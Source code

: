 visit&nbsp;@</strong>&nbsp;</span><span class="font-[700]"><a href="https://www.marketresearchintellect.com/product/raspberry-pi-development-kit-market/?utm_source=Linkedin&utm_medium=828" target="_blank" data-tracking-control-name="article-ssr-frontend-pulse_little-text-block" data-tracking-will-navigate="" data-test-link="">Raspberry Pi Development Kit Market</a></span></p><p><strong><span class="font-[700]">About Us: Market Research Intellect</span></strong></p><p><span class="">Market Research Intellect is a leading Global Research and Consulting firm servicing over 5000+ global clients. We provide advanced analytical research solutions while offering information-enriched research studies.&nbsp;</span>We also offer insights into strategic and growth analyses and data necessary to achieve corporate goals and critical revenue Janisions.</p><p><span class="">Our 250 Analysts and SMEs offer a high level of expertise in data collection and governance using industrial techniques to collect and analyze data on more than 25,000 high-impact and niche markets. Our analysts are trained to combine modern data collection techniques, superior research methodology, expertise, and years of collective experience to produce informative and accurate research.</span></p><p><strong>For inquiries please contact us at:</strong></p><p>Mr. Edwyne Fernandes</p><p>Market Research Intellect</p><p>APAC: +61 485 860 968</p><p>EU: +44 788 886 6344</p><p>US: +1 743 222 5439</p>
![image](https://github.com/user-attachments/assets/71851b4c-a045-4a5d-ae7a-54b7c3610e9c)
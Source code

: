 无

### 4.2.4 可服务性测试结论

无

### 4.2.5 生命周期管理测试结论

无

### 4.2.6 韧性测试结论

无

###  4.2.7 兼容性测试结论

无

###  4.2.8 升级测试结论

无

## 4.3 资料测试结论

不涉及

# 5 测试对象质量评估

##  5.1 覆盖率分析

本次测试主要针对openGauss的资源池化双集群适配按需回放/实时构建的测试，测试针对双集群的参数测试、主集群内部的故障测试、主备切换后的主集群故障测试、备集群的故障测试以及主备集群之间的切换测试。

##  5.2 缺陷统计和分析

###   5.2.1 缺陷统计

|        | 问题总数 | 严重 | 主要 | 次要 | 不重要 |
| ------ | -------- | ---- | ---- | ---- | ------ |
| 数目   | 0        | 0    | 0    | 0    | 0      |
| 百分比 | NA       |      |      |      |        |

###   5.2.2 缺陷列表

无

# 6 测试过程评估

==

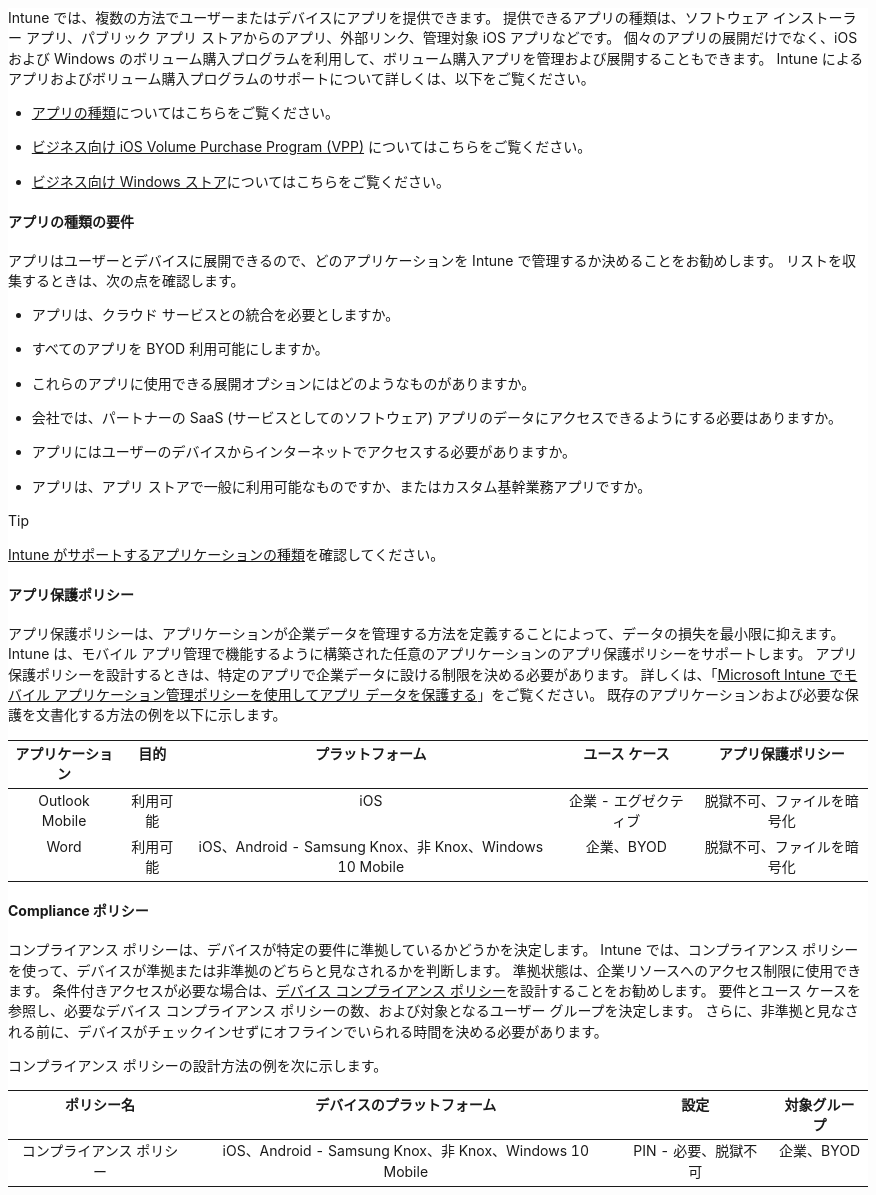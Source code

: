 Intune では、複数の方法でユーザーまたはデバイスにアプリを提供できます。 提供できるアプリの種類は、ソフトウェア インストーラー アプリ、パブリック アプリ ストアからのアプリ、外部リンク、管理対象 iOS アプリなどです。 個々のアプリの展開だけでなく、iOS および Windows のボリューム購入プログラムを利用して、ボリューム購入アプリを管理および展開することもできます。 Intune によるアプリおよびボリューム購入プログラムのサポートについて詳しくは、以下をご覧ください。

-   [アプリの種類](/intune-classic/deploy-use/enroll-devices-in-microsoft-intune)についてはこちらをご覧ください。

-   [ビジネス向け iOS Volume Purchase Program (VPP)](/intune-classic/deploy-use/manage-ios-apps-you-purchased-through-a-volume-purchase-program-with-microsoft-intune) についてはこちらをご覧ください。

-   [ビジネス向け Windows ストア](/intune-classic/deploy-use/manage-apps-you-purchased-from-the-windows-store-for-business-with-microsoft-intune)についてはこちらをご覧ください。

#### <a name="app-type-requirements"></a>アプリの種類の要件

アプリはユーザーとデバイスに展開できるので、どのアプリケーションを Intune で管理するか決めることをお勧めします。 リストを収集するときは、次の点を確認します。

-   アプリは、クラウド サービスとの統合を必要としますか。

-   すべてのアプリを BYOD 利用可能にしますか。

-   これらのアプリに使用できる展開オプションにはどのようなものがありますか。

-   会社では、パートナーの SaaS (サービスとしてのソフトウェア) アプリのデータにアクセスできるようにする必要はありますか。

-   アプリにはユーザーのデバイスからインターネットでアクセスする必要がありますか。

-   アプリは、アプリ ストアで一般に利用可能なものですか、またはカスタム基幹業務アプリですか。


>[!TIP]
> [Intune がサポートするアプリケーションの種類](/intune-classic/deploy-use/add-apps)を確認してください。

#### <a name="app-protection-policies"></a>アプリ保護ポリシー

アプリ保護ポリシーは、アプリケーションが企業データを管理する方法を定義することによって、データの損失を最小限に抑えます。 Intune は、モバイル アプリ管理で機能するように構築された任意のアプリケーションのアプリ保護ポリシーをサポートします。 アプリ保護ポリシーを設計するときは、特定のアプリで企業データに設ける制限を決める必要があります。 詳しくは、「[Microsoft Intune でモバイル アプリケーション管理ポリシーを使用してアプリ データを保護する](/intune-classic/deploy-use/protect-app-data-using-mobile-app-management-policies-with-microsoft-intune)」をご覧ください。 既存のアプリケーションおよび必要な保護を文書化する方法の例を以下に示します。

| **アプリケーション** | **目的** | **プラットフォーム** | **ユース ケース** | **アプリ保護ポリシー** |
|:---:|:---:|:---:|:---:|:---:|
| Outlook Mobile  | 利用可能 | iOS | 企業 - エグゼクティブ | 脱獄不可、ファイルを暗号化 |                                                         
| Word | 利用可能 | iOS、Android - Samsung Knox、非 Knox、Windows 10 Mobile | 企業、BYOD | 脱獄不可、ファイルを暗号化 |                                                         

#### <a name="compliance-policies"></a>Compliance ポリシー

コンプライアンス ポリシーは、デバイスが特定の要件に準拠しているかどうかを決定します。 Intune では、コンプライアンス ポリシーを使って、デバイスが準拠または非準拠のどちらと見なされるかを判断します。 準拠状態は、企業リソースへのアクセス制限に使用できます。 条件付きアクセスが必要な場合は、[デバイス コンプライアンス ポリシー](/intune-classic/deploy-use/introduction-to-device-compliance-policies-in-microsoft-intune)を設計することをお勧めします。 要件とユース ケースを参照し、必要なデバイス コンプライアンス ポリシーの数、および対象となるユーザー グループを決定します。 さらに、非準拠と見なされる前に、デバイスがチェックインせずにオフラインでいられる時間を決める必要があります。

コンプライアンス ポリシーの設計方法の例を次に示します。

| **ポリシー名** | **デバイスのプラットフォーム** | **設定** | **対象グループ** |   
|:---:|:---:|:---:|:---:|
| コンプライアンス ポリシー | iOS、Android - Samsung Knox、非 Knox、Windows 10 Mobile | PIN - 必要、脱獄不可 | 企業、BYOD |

- _Problem details_
Look through the records for the string "BYOD". Copy every line that has it.

- _Answer to the problem_
-   すべてのアプリを BYOD 利用可能にしますか。
| Word | 利用可能 | iOS、Android - Samsung Knox、非 Knox、Windows 10 Mobile | 企業、BYOD | 脱獄不可、ファイルを暗号化 |                                                         
| コンプライアンス ポリシー | iOS、Android - Samsung Knox、非 Knox、Windows 10 Mobile | PIN - 必要、脱獄不可 | 企業、BYOD |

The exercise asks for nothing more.